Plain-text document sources
=== Begin Enclosure ===

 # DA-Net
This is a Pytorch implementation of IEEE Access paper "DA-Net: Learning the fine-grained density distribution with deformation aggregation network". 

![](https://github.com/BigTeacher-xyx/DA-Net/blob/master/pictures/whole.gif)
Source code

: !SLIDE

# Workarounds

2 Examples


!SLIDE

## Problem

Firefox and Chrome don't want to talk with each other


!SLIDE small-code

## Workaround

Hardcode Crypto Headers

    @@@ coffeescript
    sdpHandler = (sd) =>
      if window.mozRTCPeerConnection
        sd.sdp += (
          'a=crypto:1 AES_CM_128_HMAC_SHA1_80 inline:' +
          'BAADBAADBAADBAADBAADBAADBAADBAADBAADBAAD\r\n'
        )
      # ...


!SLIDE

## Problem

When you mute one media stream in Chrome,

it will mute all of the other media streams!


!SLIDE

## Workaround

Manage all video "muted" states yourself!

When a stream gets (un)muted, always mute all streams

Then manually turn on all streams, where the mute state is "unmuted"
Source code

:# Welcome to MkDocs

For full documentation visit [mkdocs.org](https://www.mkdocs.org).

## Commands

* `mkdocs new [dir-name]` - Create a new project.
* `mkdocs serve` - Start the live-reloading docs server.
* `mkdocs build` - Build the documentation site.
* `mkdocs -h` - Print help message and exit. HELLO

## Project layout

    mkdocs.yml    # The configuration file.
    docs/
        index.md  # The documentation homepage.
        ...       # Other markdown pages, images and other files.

=== End Enclosure ===

### What this task involves
Would you please transcribe the records above in full and exactly?

### Answer to the problem
 # DA-Net
This is a Pytorch implementation of IEEE Access paper "DA-Net: Learning the fine-grained density distribution with deformation aggregation network". 

![](https://github.com/BigTeacher-xyx/DA-Net/blob/master/pictures/whole.gif)
Source code

: !SLIDE

# Workarounds

2 Examples


!SLIDE

## Problem

Firefox and Chrome don't want to talk with each other


!SLIDE small-code

## Workaround

Hardcode Crypto Headers

    @@@ coffeescript
    sdpHandler = (sd) =>
      if window.mozRTCPeerConnection
        sd.sdp += (
          'a=crypto:1 AES_CM_128_HMAC_SHA1_80 inline:' +
          'BAADBAADBAADBAADBAADBAADBAADBAADBAADBAAD\r\n'
        )
      # ...


!SLIDE

## Problem

When you mute one media stream in Chrome,

it will mute all of the other media streams!


!SLIDE

## Workaround

Manage all video "muted" states yourself!

When a stream gets (un)muted, always mute all streams

Then manually turn on all streams, where the mute state is "unmuted"
Source code

:# Welcome to MkDocs

For full documentation visit [mkdocs.org](https://www.mkdocs.org).

## Commands

* `mkdocs new [dir-name]` - Create a new project.
* `mkdocs serve` - Start the live-reloading docs server.
* `mkdocs build` - Build the documentation site.
* `mkdocs -h` - Print help message and exit. HELLO

## Project layout

    mkdocs.yml    # The configuration file.
    docs/
        index.md  # The documentation homepage.
        ...       # Other markdown pages, images and other files.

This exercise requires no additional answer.